[Collected data]
[Start of section]
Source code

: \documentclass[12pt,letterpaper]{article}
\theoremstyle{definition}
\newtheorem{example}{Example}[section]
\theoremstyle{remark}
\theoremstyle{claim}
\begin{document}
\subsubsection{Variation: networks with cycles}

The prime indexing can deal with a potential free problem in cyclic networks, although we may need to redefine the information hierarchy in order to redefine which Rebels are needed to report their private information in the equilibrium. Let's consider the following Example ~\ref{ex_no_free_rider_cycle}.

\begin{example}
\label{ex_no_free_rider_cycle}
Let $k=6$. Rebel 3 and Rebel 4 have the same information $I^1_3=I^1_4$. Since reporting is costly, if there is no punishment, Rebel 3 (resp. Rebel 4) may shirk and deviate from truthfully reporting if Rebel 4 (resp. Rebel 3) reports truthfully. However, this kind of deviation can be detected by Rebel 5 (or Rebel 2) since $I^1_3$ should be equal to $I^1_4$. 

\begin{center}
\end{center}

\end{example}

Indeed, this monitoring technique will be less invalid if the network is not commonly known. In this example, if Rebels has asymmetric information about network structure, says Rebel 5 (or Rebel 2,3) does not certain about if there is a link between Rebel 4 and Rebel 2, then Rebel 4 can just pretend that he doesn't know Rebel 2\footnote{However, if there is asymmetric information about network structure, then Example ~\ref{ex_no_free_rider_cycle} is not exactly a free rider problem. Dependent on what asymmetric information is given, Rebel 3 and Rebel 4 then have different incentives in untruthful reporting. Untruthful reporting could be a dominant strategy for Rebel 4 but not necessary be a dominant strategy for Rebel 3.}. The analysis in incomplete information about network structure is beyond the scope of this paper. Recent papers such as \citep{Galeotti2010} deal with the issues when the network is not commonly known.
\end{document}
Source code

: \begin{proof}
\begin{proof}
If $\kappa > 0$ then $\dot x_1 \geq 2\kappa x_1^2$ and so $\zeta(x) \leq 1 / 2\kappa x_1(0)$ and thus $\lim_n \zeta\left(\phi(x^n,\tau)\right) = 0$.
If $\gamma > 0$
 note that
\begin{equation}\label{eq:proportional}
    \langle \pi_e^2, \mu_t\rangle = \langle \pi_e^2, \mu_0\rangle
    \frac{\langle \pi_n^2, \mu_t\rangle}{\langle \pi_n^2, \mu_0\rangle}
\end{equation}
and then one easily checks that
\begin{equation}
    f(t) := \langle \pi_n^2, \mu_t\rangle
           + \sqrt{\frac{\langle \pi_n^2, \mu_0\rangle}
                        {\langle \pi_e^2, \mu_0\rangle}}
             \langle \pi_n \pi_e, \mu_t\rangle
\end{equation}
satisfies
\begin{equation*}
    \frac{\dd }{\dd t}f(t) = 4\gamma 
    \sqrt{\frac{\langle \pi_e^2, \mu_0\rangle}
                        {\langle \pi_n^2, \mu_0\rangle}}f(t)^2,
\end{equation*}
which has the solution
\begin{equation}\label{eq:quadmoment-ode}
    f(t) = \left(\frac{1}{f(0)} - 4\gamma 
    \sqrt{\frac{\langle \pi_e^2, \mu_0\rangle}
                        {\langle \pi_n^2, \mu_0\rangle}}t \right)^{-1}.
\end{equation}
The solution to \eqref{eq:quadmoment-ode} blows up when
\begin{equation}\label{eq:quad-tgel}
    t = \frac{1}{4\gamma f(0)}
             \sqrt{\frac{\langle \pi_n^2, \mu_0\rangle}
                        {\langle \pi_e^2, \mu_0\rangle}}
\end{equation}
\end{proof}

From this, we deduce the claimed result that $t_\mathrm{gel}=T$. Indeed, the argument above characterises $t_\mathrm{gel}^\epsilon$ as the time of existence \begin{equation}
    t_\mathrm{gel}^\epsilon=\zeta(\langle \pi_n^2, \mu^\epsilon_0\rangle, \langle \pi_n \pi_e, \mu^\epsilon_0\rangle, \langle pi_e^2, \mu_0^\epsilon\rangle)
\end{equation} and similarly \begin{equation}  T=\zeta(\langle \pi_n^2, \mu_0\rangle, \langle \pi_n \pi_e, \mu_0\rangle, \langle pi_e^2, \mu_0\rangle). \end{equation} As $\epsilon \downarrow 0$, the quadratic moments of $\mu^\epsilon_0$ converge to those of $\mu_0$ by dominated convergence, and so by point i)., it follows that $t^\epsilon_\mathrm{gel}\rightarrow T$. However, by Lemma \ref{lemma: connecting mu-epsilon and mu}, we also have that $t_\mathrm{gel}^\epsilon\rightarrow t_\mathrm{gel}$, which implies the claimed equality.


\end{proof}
[End of section]
## Problem description
Copy out every line of the records that the string "theoremstyle" appears in.

## Output
\theoremstyle{definition}
\theoremstyle{remark}
\theoremstyle{claim}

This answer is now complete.